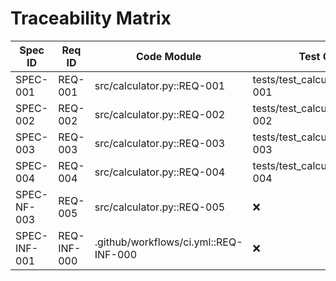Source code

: # Traceability Matrix

| Spec ID      | Req ID      | Code Module                | Test Case                         | 
|--------------|-------------|----------------------------|-----------------------------------|
| SPEC-001     | REQ-001     | src/calculator.py::REQ-001 | tests/test_calculator.py::REQ-001 |
| SPEC-002     | REQ-002     | src/calculator.py::REQ-002 | tests/test_calculator.py::REQ-002 |
| SPEC-003     | REQ-003     | src/calculator.py::REQ-003 | tests/test_calculator.py::REQ-003 |
| SPEC-004     | REQ-004     | src/calculator.py::REQ-004 | tests/test_calculator.py::REQ-004 |
| SPEC-NF-003  | REQ-005     | src/calculator.py::REQ-005 | ❌                                |
| SPEC-INF-001 | REQ-INF-000 | .github/workflows/ci.yml::REQ-INF-000 | ❌                     |

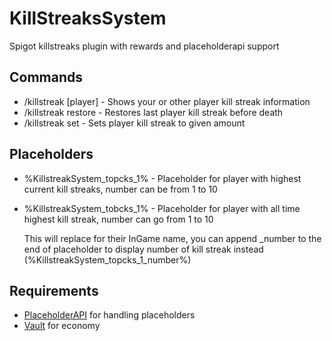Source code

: # KillStreaksSystem
Spigot killstreaks plugin with rewards and placeholderapi support
## Commands
  * /killstreak [player] - Shows your or other player kill streak information 
  * /killstreak restore <player> - Restores last player kill streak before death
  * /killstreak set <player> <amount> - Sets player kill streak to given amount
## Placeholders
* %KillstreakSystem_topcks_1% - Placeholder for player with highest current kill streaks, number can be from 1 to 10
* %KillstreakSystem_tobcks_1% - Placeholder for player with all time highest kill streak, number can go from 1 to 10
  
  This will replace for their InGame name, you can append \_number to the end of placeholder to display number of kill streak instead (%KillstreakSystem_topcks_1_number%)
## Requirements
  * [PlaceholderAPI](https://github.com/PlaceholderAPI/PlaceholderAPI) for handling placeholders 
  * [Vault](https://www.spigotmc.org/resources/vault.34315/) for economy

- - - - -

- _PROBLEM_
Pictures excluded, copy the lines exactly from where the material starts to the line with "src/calculator.py::REQ-003 | tests/test_calculator.py::REQ-003 |", inclusive.

- _PROBLEM SOLUTION_
Source code

: # Traceability Matrix

| Spec ID      | Req ID      | Code Module                | Test Case                         | 
|--------------|-------------|----------------------------|-----------------------------------|
| SPEC-001     | REQ-001     | src/calculator.py::REQ-001 | tests/test_calculator.py::REQ-001 |
| SPEC-002     | REQ-002     | src/calculator.py::REQ-002 | tests/test_calculator.py::REQ-002 |
| SPEC-003     | REQ-003     | src/calculator.py::REQ-003 | tests/test_calculator.py::REQ-003 |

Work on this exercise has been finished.